What you have to do
Please retype the material beneath this task exactly, starting with its first line and finishing with the line containing "## Remote File Server".

Source material
|---|

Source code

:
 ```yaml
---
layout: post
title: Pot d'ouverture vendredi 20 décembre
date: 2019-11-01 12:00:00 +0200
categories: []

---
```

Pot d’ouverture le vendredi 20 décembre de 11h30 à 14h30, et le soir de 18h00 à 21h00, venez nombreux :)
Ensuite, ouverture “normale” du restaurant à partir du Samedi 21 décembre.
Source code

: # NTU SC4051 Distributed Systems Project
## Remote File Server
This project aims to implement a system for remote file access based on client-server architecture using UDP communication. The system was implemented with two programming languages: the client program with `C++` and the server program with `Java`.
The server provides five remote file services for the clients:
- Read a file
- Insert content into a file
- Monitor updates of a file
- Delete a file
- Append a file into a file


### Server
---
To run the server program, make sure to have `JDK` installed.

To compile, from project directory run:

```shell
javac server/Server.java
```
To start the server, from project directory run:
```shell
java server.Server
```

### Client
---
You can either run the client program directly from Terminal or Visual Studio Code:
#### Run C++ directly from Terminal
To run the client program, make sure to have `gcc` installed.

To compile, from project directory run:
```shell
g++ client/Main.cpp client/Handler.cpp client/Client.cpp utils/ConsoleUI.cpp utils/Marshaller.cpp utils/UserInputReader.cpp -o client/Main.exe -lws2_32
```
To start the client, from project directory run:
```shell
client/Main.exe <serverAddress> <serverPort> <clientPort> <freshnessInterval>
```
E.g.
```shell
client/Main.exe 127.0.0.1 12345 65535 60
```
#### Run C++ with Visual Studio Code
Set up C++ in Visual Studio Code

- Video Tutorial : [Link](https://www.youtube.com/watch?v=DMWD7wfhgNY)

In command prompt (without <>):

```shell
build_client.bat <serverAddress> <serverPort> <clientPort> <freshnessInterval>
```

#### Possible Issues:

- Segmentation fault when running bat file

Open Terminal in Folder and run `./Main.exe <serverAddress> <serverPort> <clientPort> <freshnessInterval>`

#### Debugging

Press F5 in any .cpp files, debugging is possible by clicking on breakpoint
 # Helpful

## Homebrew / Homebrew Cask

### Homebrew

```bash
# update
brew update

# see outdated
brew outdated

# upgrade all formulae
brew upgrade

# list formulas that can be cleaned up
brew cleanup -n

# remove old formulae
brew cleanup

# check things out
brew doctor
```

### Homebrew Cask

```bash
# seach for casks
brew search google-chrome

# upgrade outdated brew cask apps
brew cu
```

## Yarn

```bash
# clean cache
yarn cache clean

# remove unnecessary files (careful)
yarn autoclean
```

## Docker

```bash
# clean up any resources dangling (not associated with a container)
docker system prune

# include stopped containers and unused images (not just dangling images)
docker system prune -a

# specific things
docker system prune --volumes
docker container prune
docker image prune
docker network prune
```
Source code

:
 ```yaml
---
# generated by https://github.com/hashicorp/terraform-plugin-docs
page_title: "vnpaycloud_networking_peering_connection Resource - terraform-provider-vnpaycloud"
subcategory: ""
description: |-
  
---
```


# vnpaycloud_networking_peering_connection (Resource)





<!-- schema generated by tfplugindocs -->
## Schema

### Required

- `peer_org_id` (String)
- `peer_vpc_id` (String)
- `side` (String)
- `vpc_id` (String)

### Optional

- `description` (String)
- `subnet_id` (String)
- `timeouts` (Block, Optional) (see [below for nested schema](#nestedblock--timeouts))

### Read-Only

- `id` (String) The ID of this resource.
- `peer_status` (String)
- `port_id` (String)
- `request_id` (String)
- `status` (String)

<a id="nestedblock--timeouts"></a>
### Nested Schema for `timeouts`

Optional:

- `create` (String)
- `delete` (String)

|---|

Answer space
Source code

:
 ```yaml
---
layout: post
title: Pot d'ouverture vendredi 20 décembre
date: 2019-11-01 12:00:00 +0200
categories: []

---
```

Pot d’ouverture le vendredi 20 décembre de 11h30 à 14h30, et le soir de 18h00 à 21h00, venez nombreux :)
Ensuite, ouverture “normale” du restaurant à partir du Samedi 21 décembre.
Source code

: # NTU SC4051 Distributed Systems Project
## Remote File Server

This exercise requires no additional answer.